Le contrôle et l’accueil

Evêque pendant vingt-huit ans au Japon, c’est en 1998 que le cardinal Hamao a été appelé au Vatican pour présider l’organisme qui s’occupe des migrants. Sa vision des phénomènes migratoires est claire. “Qui quitte son pays, observe-t-il, agit en général pour fuir des persécutions politiques, religieuses, ethniques ou économiques : la pauvreté, le manque de travail. Dans le premier cas, ce sont des réfugiés qui ont le droit d’être accueillis par le pays où ils demandent asile. Dans le deuxième cas, ce sont des immigrés, envers lesquels les pays peuvent appliquer des politiques de contrôle des frontières, mais sans jamais renoncer au devoir d’accueillir celui qui appelle à l’aide.

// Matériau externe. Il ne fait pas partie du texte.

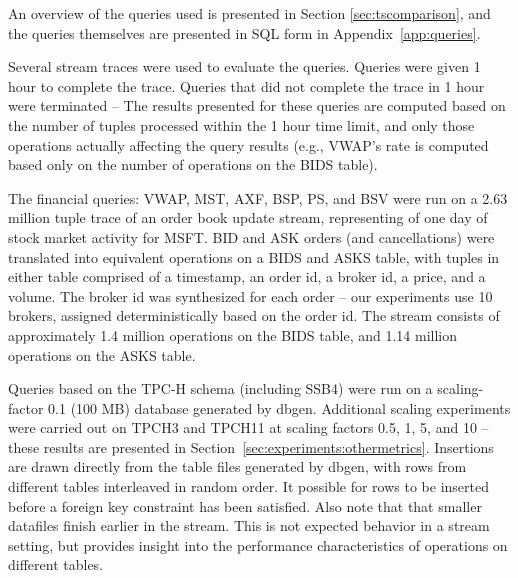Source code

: An overview of the queries used is presented in Section \ref{sec:tscomparison}, and the queries themselves are presented in SQL form in Appendix~\ref{app:queries}.

Several stream traces were used to evaluate the queries.  Queries were given 1 hour to complete the trace.  Queries that did not complete the trace in 1 hour were terminated -- The results presented for these queries are computed based on the number of tuples processed within the 1 hour time limit, and only those operations actually affecting the query results (e.g., VWAP's rate is computed based only on the number of operations on the BIDS table).

The financial queries: VWAP, MST, AXF, BSP, PS, and BSV were run on a 2.63 million tuple trace of an order book update stream, representing of one day of stock market activity for MSFT.  BID and ASK orders (and cancellations) were translated into equivalent operations on a BIDS and ASKS table, with tuples in either table comprised of a timestamp, an order id, a broker id, a price, and a volume.  The broker id was synthesized for each order -- our experiments use 10 brokers, assigned deterministically based on the order id.  The stream consists of approximately 1.4 million operations on the BIDS table, and 1.14 million operations on the ASKS table.  

Queries based on the TPC-H schema (including SSB4) were run on a scaling-factor 0.1 (100 MB) database generated by dbgen\cite{counciltpc}.  Additional scaling experiments were carried out on TPCH3 and TPCH11 at scaling factors 0.5, 1, 5, and 10 -- these results are presented in Section~\ref{sec:experiments:othermetrics}.  Insertions are drawn directly from the table files generated by dbgen, with rows from different tables interleaved in random order.  It possible for rows to be inserted before a foreign key constraint has been satisfied.  Also note that that smaller datafiles finish earlier in the stream.  This is not expected behavior in a stream setting, but provides insight into the performance characteristics of operations on different tables.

En particulier, il est important de conserver une ouverture pour réunir des familles divisées, car un immigré qui vit avec sa famille est plus responsable, même vis-à-vis de la société d’accueil, et il est donc plus difficilement tenté d’entrer dans des circuits illégaux.”

Le cardinal sait bien que nos sociétés, en réaction en particulier aux menaces terroristes, tendent à augmenter les politiques de fermeture vis-à-vis des étrangers. “Les chrétiens, affirme-t-il, comme le pape l’a répété à maintes reprises, doivent avoir une ouverture du cour pour contrecarrer toute attitude ou actes inspirés par le racisme, la xénophobie ou encore le nationalisme exacerbé.”